Date Visited: September 28, 1993

Report Author: G. B. Hocker



J. Giachino
G. B. Hocker
G. Holdridge


Dr. Tsutomu Yano Director, Member of the Board
Koichi Kawata Statutory Auditor, Member of the Board
Takeo Sato Senior Engineer
Yoshikazu Kawauchi Senior Engineer
Hiroshi Ogura Engineer


Matsushita is a large electronics and consumer products company founded in 1918, with sales of $47 billion annually, with 43 Divisions and over 200 subsidiary companies worldwide. Its products include televisions, VCRs, and many home appliances sold under familiar brand names such as Panasonic, Technics, and Quasar. Its research facilities include a Central Research Laboratory and Research Centers for Audio Video, Semiconductors, and Living Systems (appliances).

The panel visited the Matsushita Research Institute Tokyo, located in Kawasaki. The institute was founded in 1963 and has 236 employees; 193 are researchers and 22 have doctorate degrees. The institute consists of four laboratories for advanced materials, image processing, human interface, and optoelectromechanics research. The Matsushita corporate level provides 70 percent of the funding for feasibility studies; 20 percent of the funding comes from divisions for specific contract research projects, and 10 percent comes from government-funded research. The latter includes participation in the MITI micromachine program. Eleven to fifteen researchers are working on MEMS technology, depending on one's definition of the field.

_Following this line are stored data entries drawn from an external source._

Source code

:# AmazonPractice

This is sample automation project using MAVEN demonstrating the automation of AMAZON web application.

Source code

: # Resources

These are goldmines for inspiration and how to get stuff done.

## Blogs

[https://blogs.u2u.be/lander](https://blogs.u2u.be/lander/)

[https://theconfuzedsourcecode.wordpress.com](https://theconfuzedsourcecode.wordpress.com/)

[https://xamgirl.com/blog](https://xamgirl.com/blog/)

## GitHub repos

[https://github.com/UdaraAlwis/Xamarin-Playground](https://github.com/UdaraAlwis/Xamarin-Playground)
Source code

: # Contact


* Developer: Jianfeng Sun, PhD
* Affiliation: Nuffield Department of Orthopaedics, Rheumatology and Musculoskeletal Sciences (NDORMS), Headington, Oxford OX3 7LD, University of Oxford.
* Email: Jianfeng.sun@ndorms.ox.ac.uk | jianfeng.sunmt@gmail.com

The targets of the efforts discussed were fundamental technologies for future micromachines. The work at Matsushita Research Institute on the (MITI) micromachine program involves ultrasonic sensors and rotating wobble motor actuators for the inspection capsule. The main internal efforts at Matsushita in MEMS are in micro electro-discharge machining (EDM). EDM was first developed for metals, and then applied to silicon and other semiconductors. It is viewed as a technique that can join semiconductor processing with conventional machining, providing 3-dimensionality and cylindrical geometry, for example.

Matsushita makes and sells EDM machines commercially. An early machine won an IR100 award in 1985, and the latest ED71 machine with Si micromachining capability won a design award from MITI. This machine, which was developed in conjunction with the Institute of Industrial Science at the University of Tokyo, can form parts with dimensions as small as 5 mm and with 0.1 mm resolution, and sells for about $250,000. Complex shaped parts can be machined; an example was a microturbine of 1 mm diameter with a 0.3 mm shaft.

The EDM machines were shown on a laboratory tour, which also included an STM microscope built in-house and used for materials studies. The institute also described micromolding of parts from a mold fabricated by EDM, along with a shape memory alloy actuator for a hard drive head for noncontact start and stop.

The Central Research Laboratory is looking at materials for magnetic, piezoelectric, and electrostatic actuators for MEMS, including ultrasonic motors. In addition, many sensors are being developed at the Living Systems Research Laboratory. Matsushita would like to replace many conventional sensors with semiconductor-based devices; the major issues are cost and reliability.

Four possible stages of MEMS development were proposed: Sensors comprise the first stage, while the second could be devices that move but are not coupled to the outside world. A third stage would develop actuators coupled to the outside; torques > 1 gm-cm are believed required to be useful. The final stage would involve complete MEM systems. Matsushita researchers believe it is most important now to clarify what systems applications are best suited to MEMS. Molding is seen as key to addressing high-volume applications, perhaps using molds formed by micro electro-discharge machining; parts assembly is another critical need of MEMS technology. The institute is also interested in future LIGA experiments with SORTEC. Some believe that MEMS may represent a series of gradual improvements in making tiny mechanical parts. The benefits may appear in a long, evolutionary rather than revolutionary, fashion.


Masaki, T. 1990. "Micro Electro-discharge Machining and its Applications." Paper presented at Micro Electro Mechanical Systems, 11-14 February. Napa, CA.

Panasonic Micro Electro-discharge Machine MG-ED07 and MG-ED05 product literature.

Uchida, T., et al. "Molecular Dynamics Simulation of Nanometer-level Cutting."